I asked a police officer friend of mine the same question once, and his answer was so vague I can’t even remember it. It seems to me that if the police want a prisoner to confess, or even to talk at all, they should say something a bit more encouraging. If I were told that anything I say will be used against me, I’d be afraid to say I had to go to the toilet.

http://www.thecapras.org/mcapra/miranda/rights.html

I’m not a lawyer or a cop. I always thought the wording was to let the alleged criminal know that even if some cop tells them later that that they won’t use some statement or other, it can still be used. Basically, that the procecution won’t necessarily be held to any promises about what they will or won’t use against you.

Sure, but that’s coverd under the “can” part of the statement. I’m puzzled about the “will” part: “Anything you say can and will be used against you.”

The Miranda is not for the police. Its for the protection of the arrested person.

IANAL (I Am Not A Lawyer), but my impression is that any statement that an accused makes after being read his or her rights will be used against him or her if it can be, depending on the charge.

In other words, if an accused says, “I killed Joe Smith,” then that statement can be used. But if an accused says, “I have to go to the washroom,” while under arrest, then it’s not much use to the prosecution. Unless, perhaps, it’s a drug arrest, and there is a chance that the accused might flush evidence.

In short, after being Miranda’ed (is that a verb?), the accused must be careful not to say anything that might give the DA additional ammunition in the case. But a request for a drink of water won’t matter much.

“Will” is, as the OP suspects, not necessarily the case. “Can” alone would have been just as accurate. However, as Duck Duck Goose says, the Miranda warning came essentially verbatim from the Supreme Court’s “suggestion” of what would be a constitutionally acceptable warning about the arrested person’s rights. Although the police are not required to use the Supreme Court’s version, they do have to use a warning that conveys the same information and makes the same impression on the detainee. But since they know the generic warning will will suffice, they have no reason to change anything and risk different wording being held unconstitutional. Thus, “can and will” it is.

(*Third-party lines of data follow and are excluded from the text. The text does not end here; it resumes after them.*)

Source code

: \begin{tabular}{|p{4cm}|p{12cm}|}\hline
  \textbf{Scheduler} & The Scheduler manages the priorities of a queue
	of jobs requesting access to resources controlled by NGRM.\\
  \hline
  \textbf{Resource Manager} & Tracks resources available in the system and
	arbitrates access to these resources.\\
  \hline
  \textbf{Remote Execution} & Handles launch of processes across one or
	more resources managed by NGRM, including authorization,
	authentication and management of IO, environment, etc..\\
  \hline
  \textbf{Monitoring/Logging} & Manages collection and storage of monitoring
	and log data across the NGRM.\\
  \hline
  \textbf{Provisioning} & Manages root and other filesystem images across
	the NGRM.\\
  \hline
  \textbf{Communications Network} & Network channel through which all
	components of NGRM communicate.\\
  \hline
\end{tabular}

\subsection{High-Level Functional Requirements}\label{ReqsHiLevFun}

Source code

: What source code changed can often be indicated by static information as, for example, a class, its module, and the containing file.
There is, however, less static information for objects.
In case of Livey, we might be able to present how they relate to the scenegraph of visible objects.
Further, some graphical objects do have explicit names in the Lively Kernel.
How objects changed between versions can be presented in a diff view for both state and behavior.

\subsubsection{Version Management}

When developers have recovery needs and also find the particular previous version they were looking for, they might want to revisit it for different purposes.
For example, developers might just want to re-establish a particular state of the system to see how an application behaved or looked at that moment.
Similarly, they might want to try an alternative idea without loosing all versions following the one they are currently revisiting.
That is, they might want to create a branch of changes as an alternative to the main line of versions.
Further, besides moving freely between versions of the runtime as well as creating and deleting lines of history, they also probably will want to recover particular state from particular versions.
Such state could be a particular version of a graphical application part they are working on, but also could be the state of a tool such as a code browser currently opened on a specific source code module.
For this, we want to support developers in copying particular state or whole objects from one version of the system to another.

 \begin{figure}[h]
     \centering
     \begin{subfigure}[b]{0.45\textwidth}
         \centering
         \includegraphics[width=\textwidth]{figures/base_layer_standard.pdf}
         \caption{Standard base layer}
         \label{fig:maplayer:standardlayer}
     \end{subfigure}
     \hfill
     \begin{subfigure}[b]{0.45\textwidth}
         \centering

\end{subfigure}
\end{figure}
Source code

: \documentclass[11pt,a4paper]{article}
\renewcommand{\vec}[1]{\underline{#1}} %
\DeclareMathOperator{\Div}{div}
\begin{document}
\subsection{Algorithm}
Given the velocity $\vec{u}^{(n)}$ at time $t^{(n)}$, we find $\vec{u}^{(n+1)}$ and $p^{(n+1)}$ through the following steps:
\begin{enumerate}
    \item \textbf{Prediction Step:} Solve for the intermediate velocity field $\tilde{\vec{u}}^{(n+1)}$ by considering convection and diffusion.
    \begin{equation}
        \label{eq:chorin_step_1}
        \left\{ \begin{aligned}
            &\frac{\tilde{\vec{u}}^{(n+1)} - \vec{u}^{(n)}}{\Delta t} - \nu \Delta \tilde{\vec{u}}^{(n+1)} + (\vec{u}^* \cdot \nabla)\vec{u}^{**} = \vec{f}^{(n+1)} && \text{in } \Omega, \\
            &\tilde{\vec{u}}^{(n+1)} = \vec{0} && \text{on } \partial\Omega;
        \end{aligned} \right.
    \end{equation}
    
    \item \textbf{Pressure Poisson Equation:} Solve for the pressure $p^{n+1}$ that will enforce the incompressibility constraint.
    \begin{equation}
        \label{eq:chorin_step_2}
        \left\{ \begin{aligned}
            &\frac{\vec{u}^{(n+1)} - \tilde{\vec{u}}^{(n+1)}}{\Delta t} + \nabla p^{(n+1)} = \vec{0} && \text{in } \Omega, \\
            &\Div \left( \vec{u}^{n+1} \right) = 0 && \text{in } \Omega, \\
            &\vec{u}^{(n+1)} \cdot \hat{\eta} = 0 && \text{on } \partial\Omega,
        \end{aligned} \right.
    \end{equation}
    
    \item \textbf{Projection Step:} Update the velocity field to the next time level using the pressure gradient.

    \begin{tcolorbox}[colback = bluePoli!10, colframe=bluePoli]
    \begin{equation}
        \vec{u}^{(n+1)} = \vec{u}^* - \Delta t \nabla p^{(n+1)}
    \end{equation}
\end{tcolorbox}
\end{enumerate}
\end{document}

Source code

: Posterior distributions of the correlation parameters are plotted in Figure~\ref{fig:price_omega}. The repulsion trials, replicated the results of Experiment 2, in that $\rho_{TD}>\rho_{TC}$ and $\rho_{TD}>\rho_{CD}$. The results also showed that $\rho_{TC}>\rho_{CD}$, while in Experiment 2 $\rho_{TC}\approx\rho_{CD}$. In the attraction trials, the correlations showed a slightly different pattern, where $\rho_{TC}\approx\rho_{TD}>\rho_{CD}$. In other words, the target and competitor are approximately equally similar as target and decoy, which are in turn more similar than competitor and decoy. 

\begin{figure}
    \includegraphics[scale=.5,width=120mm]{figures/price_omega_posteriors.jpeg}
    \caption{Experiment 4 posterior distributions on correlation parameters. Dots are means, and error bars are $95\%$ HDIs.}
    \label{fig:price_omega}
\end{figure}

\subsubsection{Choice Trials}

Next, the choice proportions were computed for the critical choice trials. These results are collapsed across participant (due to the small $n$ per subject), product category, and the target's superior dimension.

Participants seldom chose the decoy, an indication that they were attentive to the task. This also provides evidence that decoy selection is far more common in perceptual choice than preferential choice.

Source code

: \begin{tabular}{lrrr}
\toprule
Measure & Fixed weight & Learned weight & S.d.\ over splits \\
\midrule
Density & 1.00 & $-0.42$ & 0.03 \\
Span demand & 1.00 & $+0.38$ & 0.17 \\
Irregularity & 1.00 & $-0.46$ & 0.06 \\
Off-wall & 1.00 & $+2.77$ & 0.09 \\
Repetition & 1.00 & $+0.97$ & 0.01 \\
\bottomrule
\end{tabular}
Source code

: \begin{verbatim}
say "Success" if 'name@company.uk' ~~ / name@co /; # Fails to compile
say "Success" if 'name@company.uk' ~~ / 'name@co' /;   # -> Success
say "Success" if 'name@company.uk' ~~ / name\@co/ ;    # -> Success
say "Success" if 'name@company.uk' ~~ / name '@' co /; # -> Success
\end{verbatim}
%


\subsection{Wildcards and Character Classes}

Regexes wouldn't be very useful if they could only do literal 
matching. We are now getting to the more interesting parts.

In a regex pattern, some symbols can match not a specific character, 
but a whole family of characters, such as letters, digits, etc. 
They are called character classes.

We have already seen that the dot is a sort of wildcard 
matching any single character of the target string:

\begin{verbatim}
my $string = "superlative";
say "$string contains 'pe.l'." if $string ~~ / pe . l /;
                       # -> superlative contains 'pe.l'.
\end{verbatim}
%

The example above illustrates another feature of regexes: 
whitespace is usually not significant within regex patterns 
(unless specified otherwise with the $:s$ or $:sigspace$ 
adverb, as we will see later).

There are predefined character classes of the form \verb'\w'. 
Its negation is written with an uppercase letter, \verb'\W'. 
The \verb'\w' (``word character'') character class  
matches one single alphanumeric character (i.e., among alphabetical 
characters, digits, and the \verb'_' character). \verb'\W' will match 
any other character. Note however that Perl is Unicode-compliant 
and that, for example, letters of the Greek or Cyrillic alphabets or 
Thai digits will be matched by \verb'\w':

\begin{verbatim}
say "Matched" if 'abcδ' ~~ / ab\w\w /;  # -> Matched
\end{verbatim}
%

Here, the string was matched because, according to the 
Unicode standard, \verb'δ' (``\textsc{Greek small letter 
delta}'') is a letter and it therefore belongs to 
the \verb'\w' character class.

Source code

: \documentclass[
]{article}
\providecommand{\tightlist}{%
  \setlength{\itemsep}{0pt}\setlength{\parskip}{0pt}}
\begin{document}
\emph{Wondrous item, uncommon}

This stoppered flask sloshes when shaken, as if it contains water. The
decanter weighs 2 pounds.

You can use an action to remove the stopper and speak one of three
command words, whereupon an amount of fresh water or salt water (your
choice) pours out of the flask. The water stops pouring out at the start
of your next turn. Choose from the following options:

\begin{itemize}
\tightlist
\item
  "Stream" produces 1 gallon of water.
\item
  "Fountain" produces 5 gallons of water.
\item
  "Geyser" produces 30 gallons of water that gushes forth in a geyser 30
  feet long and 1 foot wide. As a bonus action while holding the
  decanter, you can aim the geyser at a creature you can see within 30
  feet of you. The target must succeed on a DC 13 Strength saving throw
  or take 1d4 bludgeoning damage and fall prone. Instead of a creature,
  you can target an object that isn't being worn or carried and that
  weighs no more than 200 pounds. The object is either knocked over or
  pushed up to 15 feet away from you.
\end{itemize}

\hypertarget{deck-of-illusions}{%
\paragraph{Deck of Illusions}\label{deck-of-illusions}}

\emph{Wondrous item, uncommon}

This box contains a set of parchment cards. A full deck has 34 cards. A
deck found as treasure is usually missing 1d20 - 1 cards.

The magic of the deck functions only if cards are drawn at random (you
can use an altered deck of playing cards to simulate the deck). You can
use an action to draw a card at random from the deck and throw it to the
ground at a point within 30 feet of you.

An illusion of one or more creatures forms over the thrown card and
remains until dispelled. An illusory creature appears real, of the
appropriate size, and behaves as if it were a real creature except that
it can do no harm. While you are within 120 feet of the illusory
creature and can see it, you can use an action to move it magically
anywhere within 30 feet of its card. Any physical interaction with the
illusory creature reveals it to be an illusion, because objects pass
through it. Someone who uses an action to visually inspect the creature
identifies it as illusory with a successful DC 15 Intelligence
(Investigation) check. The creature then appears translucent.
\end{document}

according to ‘The Dictionary of Misinformation’ by Tom Burnam, (some sort of uber-cecil from 1975, it seems) the correct wording for the british warning is ‘you are not obliged to say anything unless you wish to do so, but what you say may be put in to writing and given in eveidence.’

so, i’d imagine that the u.s would be fairly similar… maybe it says ‘may’, as opposed to ‘will’

well, i didn’t really answer much with this post, did i?

No, but your posts are always a good read. Keep it up, and welcome.